• _Task to complete_:
Among the entries below, find every line that contains the string "outcomes", then copy it.

• _Excerpted data_:
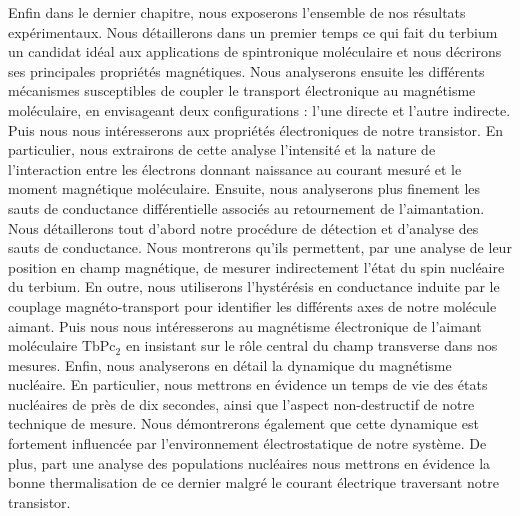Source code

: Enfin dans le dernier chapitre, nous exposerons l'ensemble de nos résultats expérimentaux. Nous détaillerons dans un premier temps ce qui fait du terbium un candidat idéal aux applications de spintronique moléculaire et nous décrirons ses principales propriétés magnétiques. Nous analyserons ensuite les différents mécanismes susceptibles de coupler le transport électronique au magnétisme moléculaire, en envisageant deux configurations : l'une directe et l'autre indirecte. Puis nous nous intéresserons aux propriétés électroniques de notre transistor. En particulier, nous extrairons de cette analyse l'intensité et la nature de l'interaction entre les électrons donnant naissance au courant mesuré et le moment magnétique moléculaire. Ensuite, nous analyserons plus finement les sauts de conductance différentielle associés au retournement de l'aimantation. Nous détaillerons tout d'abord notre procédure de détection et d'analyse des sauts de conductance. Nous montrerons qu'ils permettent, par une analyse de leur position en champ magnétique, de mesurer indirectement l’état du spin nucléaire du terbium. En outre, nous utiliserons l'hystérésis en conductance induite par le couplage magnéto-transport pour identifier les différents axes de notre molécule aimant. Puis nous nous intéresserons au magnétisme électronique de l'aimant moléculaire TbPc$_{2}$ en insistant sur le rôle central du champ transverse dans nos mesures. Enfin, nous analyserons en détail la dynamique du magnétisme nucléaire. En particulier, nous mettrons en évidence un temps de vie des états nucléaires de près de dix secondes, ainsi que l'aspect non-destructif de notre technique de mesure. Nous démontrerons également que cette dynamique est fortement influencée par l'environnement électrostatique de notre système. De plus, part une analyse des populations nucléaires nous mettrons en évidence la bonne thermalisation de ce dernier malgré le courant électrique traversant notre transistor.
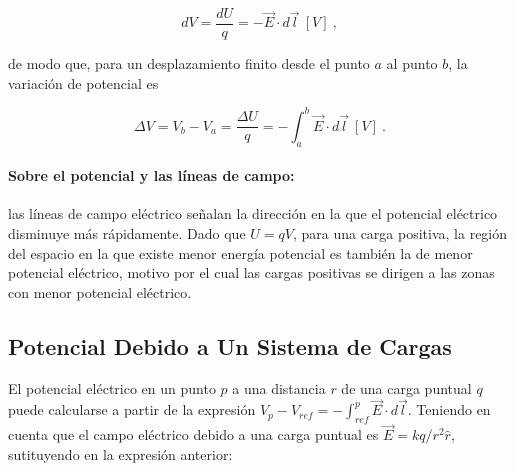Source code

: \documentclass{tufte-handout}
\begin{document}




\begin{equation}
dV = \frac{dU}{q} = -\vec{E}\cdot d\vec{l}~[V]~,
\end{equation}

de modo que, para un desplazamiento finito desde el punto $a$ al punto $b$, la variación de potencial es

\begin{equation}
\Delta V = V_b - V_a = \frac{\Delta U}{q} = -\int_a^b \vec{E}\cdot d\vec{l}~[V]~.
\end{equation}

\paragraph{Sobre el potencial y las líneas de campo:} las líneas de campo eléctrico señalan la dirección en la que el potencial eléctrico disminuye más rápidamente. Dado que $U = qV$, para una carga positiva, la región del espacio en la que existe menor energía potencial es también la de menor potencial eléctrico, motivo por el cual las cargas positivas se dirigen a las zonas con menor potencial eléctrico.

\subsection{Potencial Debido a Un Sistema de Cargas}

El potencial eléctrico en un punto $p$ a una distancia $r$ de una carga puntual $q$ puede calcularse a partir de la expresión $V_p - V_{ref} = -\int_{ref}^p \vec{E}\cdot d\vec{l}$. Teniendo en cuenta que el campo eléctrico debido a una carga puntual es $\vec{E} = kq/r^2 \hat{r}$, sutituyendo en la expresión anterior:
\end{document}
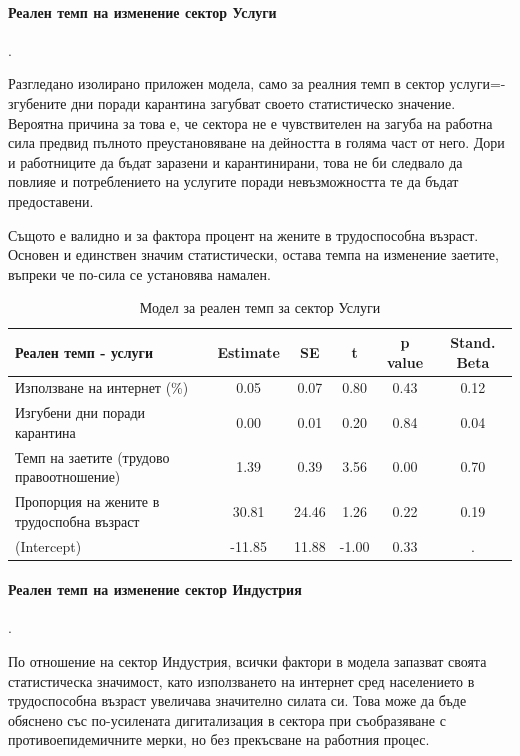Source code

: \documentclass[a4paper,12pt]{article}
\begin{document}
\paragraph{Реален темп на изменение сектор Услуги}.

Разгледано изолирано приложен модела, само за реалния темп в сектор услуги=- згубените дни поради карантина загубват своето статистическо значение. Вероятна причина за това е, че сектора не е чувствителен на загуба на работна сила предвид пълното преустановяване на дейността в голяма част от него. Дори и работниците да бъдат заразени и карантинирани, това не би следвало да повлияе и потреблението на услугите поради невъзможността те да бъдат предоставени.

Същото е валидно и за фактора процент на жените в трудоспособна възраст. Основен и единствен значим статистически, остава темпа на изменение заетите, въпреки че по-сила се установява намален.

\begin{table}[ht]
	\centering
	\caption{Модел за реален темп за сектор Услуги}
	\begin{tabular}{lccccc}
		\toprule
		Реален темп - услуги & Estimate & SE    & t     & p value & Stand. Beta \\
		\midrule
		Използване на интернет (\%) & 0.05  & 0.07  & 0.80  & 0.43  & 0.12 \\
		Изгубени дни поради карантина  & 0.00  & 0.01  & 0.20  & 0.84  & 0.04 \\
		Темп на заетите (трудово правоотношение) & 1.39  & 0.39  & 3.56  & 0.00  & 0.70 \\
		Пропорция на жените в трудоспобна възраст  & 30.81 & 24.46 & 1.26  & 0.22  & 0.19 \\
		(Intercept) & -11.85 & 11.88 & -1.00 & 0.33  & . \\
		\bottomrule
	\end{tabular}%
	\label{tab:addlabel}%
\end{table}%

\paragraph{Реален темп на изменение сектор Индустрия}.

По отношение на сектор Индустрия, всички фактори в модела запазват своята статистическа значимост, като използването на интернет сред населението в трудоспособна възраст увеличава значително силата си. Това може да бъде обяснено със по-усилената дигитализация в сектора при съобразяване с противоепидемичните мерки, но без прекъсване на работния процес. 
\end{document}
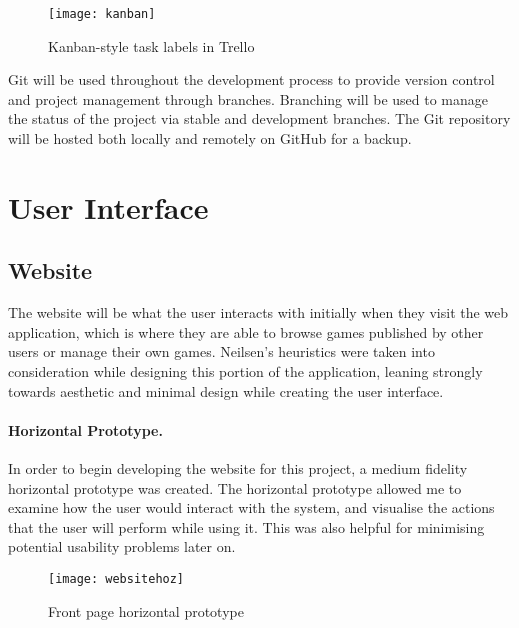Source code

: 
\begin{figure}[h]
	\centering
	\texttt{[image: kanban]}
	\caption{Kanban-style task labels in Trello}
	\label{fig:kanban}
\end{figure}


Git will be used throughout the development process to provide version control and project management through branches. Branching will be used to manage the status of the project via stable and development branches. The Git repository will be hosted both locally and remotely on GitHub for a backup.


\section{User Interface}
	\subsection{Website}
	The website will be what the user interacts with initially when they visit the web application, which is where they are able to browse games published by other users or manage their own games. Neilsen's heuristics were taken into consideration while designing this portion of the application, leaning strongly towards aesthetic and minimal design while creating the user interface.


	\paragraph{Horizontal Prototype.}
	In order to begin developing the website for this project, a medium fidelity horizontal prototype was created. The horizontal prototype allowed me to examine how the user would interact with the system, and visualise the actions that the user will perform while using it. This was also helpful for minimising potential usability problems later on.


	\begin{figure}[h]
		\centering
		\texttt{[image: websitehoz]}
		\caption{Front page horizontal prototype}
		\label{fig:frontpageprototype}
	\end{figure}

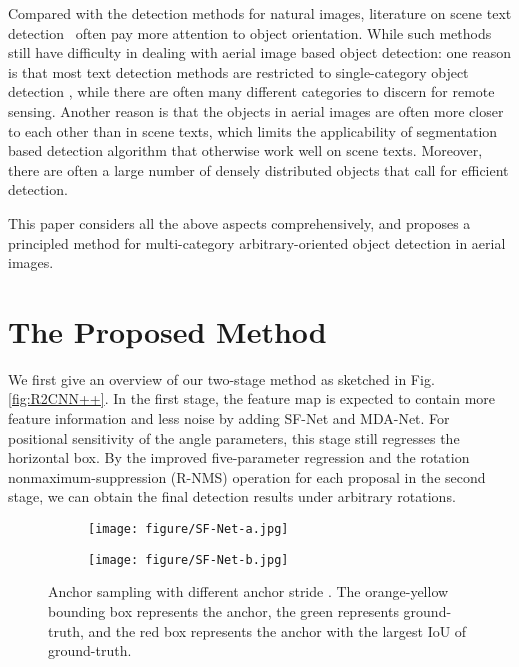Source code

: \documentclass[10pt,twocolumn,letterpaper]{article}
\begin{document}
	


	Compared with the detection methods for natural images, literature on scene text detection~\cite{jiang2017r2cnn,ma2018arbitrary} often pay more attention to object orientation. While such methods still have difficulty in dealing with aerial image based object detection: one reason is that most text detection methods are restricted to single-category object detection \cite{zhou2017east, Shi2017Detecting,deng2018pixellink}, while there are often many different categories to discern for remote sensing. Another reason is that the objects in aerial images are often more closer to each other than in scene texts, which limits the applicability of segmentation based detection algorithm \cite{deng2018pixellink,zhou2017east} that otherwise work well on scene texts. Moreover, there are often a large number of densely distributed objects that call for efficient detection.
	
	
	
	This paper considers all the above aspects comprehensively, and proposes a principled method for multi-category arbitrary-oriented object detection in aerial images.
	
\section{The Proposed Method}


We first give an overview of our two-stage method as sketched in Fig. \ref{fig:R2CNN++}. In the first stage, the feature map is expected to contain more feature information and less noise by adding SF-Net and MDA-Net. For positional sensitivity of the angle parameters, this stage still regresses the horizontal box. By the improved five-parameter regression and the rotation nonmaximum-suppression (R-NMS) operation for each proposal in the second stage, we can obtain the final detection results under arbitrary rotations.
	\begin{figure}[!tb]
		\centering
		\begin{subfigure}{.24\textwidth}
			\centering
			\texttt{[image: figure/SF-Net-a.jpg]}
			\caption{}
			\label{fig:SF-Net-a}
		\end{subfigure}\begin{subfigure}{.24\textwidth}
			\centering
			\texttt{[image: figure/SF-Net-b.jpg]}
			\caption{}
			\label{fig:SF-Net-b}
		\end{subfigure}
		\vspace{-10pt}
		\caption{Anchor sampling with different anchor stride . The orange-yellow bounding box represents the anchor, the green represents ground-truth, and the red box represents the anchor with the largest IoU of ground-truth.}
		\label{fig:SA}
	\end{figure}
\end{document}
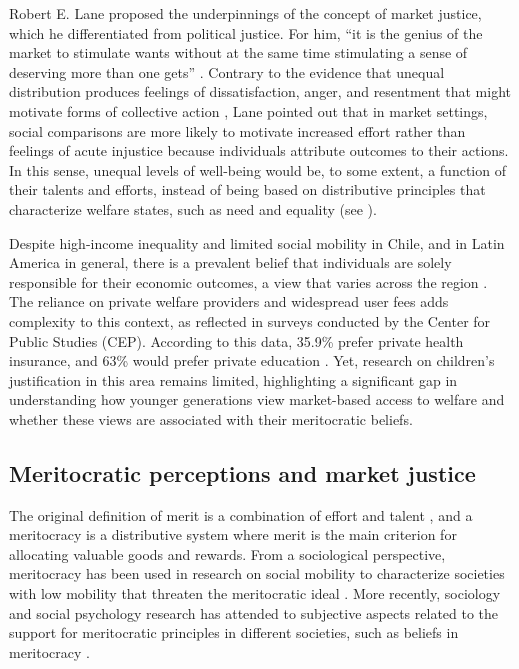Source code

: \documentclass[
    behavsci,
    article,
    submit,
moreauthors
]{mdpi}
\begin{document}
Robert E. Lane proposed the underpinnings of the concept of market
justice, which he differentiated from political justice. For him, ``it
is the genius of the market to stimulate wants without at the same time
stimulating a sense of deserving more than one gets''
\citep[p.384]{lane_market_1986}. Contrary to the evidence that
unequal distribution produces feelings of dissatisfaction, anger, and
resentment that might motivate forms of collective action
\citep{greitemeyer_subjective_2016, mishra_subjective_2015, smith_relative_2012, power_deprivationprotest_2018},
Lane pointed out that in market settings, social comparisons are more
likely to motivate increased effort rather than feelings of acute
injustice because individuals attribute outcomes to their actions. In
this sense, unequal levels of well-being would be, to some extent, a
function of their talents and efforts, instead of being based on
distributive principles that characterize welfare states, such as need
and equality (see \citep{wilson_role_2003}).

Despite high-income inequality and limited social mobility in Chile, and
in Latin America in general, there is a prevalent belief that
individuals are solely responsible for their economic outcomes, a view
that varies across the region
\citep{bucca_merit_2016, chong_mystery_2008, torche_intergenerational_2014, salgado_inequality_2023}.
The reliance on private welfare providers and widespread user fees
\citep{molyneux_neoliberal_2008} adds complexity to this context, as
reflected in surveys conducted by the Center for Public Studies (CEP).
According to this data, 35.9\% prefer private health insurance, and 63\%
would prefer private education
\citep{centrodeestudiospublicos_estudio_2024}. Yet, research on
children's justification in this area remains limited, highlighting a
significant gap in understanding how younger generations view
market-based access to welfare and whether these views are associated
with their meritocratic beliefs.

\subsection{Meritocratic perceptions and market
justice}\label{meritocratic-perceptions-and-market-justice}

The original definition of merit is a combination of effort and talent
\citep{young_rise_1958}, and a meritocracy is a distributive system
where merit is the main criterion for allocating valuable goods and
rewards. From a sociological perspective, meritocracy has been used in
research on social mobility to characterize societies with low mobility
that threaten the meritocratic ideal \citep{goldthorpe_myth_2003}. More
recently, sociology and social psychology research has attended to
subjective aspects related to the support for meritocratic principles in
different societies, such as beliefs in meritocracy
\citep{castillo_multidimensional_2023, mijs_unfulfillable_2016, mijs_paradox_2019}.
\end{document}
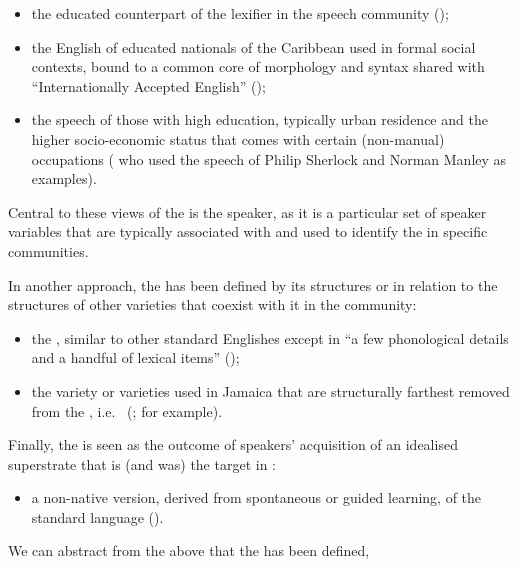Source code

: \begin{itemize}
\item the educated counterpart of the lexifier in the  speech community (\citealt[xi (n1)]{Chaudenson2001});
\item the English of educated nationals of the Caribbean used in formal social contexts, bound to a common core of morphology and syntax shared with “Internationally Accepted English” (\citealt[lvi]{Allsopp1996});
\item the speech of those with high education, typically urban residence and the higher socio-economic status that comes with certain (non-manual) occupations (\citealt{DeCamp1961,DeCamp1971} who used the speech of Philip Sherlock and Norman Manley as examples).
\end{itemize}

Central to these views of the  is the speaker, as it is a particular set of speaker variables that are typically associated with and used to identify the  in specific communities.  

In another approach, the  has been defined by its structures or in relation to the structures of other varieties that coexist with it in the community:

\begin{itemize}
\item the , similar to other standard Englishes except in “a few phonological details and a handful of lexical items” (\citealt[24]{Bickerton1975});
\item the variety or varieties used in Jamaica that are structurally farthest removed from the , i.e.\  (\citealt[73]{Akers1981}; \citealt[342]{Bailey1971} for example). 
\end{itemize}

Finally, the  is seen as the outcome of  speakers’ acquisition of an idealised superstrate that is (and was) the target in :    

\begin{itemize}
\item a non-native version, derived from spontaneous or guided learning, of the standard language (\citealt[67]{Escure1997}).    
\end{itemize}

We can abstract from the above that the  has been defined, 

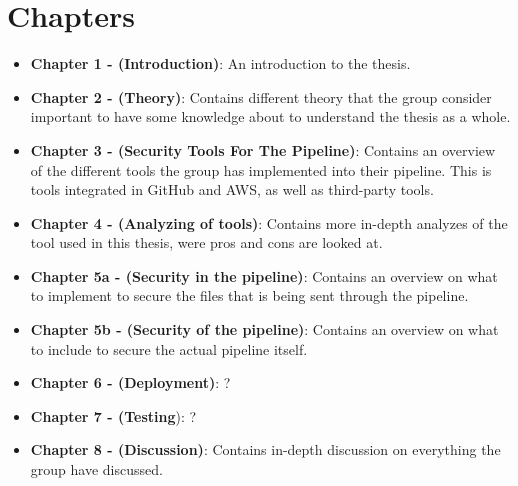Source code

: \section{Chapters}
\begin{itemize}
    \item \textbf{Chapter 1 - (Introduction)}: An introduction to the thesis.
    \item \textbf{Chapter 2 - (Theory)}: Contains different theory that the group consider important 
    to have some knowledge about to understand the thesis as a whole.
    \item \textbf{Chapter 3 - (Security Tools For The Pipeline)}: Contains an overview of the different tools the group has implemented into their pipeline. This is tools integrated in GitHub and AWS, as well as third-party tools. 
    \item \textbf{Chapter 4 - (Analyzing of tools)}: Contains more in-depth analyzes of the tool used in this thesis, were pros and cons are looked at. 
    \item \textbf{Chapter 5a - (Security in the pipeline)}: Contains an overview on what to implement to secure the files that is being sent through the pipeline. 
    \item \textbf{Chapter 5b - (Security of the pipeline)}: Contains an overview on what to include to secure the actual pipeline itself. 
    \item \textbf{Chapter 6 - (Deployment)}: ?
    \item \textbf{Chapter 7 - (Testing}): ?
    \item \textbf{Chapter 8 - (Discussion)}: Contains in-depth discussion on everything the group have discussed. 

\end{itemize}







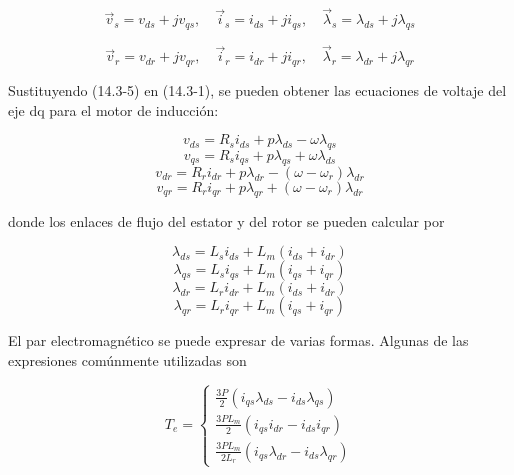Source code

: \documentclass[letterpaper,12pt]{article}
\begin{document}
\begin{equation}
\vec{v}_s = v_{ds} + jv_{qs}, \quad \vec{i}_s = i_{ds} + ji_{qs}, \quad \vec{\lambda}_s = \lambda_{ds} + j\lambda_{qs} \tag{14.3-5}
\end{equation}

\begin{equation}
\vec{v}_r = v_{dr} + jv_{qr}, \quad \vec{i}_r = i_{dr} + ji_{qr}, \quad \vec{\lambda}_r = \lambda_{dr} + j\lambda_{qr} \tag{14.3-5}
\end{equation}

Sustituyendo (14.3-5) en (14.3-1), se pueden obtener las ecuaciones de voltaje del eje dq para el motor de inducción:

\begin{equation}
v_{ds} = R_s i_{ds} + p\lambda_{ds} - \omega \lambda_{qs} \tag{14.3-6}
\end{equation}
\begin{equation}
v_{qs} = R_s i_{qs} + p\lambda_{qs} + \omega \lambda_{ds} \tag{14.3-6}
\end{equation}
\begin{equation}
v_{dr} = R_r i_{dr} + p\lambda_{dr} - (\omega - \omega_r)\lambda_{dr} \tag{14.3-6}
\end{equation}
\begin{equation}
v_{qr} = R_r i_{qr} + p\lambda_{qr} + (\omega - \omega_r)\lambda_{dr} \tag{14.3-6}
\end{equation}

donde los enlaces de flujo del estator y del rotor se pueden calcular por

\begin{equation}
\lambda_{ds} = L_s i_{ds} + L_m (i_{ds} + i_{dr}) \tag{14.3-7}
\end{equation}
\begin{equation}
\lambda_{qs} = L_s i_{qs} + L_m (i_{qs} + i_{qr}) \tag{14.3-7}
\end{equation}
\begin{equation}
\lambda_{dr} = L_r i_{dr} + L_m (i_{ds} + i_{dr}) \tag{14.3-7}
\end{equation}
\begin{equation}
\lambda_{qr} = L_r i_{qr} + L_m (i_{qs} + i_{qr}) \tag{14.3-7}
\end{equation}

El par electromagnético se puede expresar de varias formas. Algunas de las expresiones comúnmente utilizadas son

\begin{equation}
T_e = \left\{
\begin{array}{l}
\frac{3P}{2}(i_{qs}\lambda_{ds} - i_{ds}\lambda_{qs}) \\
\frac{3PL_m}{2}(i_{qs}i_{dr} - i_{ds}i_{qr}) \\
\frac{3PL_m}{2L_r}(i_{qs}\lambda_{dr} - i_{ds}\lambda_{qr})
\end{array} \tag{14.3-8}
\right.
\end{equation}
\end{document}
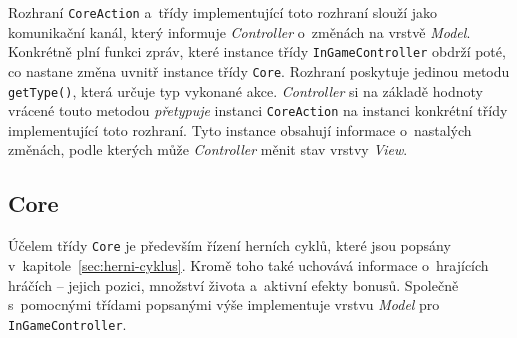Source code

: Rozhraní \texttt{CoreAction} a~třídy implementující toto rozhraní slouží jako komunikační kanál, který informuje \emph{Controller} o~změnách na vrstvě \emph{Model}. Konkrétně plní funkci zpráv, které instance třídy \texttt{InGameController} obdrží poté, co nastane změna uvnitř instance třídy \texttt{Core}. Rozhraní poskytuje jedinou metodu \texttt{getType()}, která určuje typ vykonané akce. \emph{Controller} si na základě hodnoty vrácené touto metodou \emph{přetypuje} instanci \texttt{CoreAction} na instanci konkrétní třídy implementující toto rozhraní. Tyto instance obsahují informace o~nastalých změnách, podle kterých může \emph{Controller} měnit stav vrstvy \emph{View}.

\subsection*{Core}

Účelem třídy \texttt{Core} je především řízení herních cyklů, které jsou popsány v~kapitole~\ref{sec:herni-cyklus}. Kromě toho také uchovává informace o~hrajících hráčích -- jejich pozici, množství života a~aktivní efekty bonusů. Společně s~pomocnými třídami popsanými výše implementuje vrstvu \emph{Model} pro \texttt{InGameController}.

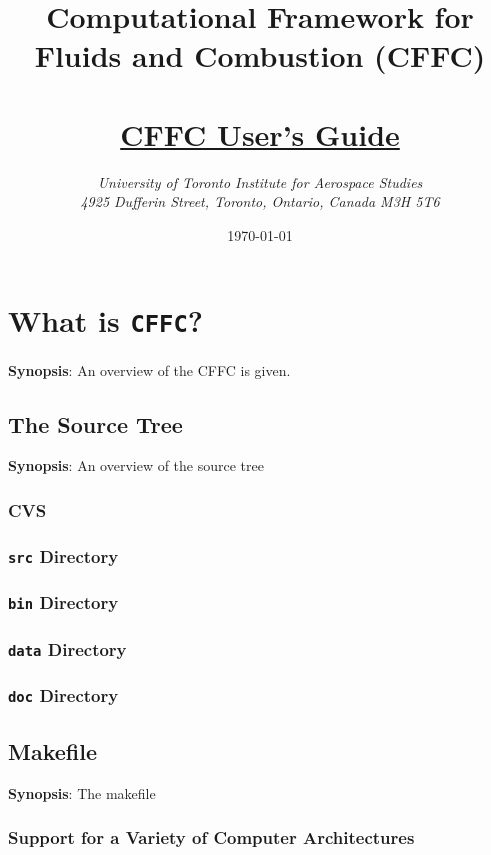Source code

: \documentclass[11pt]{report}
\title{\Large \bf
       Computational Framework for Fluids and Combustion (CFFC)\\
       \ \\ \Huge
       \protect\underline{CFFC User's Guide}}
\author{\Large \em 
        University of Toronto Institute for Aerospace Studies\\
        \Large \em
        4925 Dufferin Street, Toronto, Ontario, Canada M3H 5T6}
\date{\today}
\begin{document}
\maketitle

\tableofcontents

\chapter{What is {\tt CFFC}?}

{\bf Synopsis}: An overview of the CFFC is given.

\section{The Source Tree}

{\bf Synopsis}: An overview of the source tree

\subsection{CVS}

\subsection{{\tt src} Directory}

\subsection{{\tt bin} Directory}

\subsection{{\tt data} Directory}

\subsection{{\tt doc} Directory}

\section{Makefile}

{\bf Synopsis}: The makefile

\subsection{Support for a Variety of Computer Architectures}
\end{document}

• _Exercise response_:
injustice because individuals attribute outcomes to their actions. In
individuals are solely responsible for their economic outcomes, a view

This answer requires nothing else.